**ASSIGNED TASK**
The data is to be repeated exactly, with the images removed.

**MATERIAL FOR THIS TASK**
● ● ●
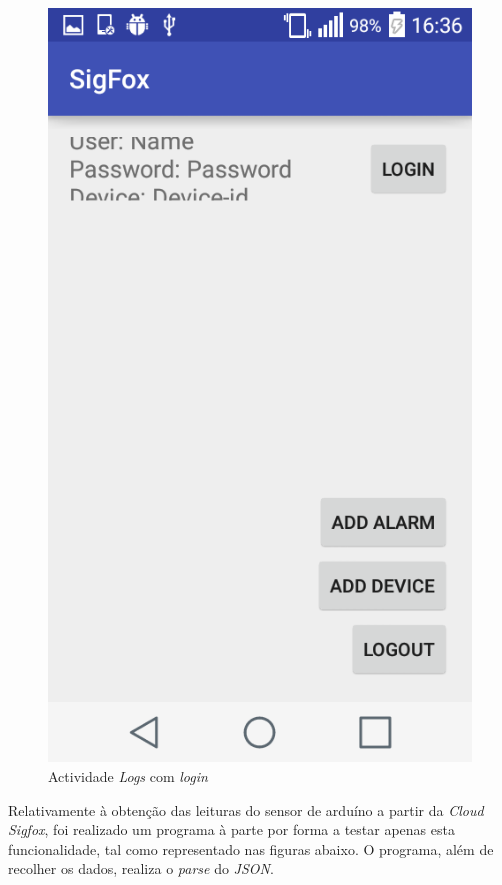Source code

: \documentclass[a4paper]{article}
\begin{document}
\begin{figure}[H]
  \includegraphics[width=\linewidth]{login.png}
  \caption{Actividade \textit{Logs} com \textit{login}}\label{fig:login}
\endminipage
\end{figure}

Relativamente à obtenção das leituras do sensor de arduíno a partir da \textit{Cloud Sigfox}, foi realizado um programa à parte por forma a testar apenas esta funcionalidade, tal como representado nas figuras abaixo. O programa, além de recolher os dados, realiza o \textit{parse} do \textit{JSON}.
\end{document}
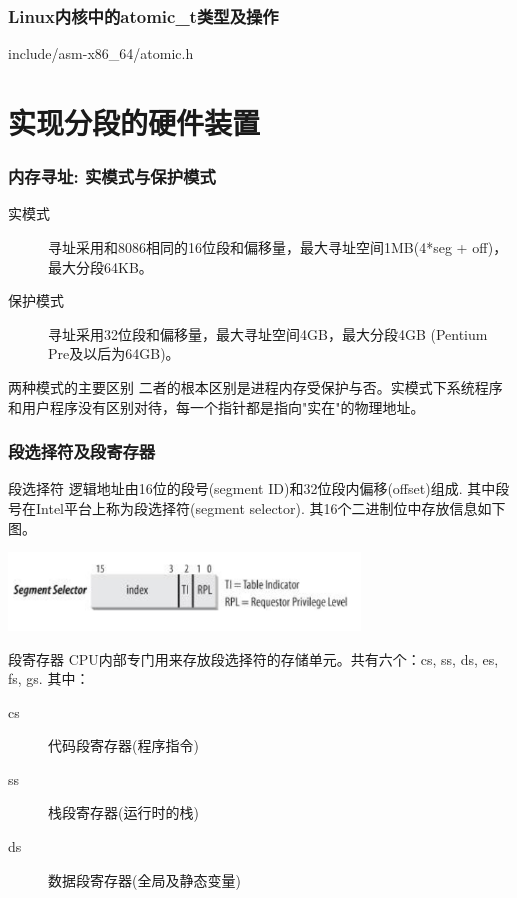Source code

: \documentclass[xcolor=svgnames]{beamer}
\begin{document}
\begin{CJK*}{UTF8}{gbsn}
{}
\begin{frame}[fragile]%
\frametitle{Linux内核中的atomic\_t类型及操作}
\begin{block}{include/asm-x86\_64/atomic.h }
\lstatomict
\end{block}
\end{frame}

\section{实现分段的硬件装置}


\begin{frame}[fragile]
\frametitle{内存寻址: 实模式与保护模式}
\begin{description}
\item[实模式] 寻址采用和8086相同的16位段和偏移量，最大寻址空间1MB(4*seg + off)，最大分段64KB。
\item[保护模式] 寻址采用32位段和偏移量，最大寻址空间4GB，最大分段4GB (Pentium Pre及以后为64GB)。
\end{description}
\begin{block}{两种模式的主要区别}
二者的根本区别是进程内存受保护与否。实模式下系统程序和用户程序没有区别对待，每一个指针都是指向"实在"的物理地址。
\end{block}
\end{frame}

\begin{frame}[fragile]
\frametitle{段选择符及段寄存器}
\begin{block}{段选择符}
逻辑地址由16位的段号(segment ID)和32位段内偏移(offset)组成.
其中段号在Intel平台上称为段选择符(segment selector).
其16个二进制位中存放信息如下图。

\includegraphics[width=0.7\textwidth]{selector.png}
\end{block}
\begin{block}{段寄存器}
CPU内部专门用来存放段选择符的存储单元。共有六个：cs, ss, ds, es, fs, gs. 其中： 
\begin{description}
\item[cs] 代码段寄存器(程序指令)
\item[ss] 栈段寄存器(运行时的栈)
\item[ds] 数据段寄存器(全局及静态变量)
\end{description}
\end{block}
\end{frame}



\end{CJK*}
\end{document}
● ● ●
**EXERCISE SOLUTION**
Source code

: \documentclass[a4paper]{article}
\begin{document}
\begin{figure}[H]
  \includegraphics[width=\linewidth]{login.png}
  \caption{Actividade \textit{Logs} com \textit{login}}\label{fig:login}
\endminipage
\end{figure}

Relativamente à obtenção das leituras do sensor de arduíno a partir da \textit{Cloud Sigfox}, foi realizado um programa à parte por forma a testar apenas esta funcionalidade, tal como representado nas figuras abaixo. O programa, além de recolher os dados, realiza o \textit{parse} do \textit{JSON}.
\end{document}
Source code

: \documentclass[xcolor=svgnames]{beamer}
\begin{document}
\begin{CJK*}{UTF8}{gbsn}
{}
\begin{frame}[fragile]%
\frametitle{Linux内核中的atomic\_t类型及操作}
\begin{block}{include/asm-x86\_64/atomic.h }
\lstatomict
\end{block}
\end{frame}

\section{实现分段的硬件装置}


\begin{frame}[fragile]
\frametitle{内存寻址: 实模式与保护模式}
\begin{description}
\item[实模式] 寻址采用和8086相同的16位段和偏移量，最大寻址空间1MB(4*seg + off)，最大分段64KB。
\item[保护模式] 寻址采用32位段和偏移量，最大寻址空间4GB，最大分段4GB (Pentium Pre及以后为64GB)。
\end{description}
\begin{block}{两种模式的主要区别}
二者的根本区别是进程内存受保护与否。实模式下系统程序和用户程序没有区别对待，每一个指针都是指向"实在"的物理地址。
\end{block}
\end{frame}

\begin{frame}[fragile]
\frametitle{段选择符及段寄存器}
\begin{block}{段选择符}
逻辑地址由16位的段号(segment ID)和32位段内偏移(offset)组成.
其中段号在Intel平台上称为段选择符(segment selector).
其16个二进制位中存放信息如下图。

\includegraphics[width=0.7\textwidth]{selector.png}
\end{block}
\begin{block}{段寄存器}
CPU内部专门用来存放段选择符的存储单元。共有六个：cs, ss, ds, es, fs, gs. 其中： 
\begin{description}
\item[cs] 代码段寄存器(程序指令)
\item[ss] 栈段寄存器(运行时的栈)
\item[ds] 数据段寄存器(全局及静态变量)
\end{description}
\end{block}
\end{frame}



\end{CJK*}
\end{document}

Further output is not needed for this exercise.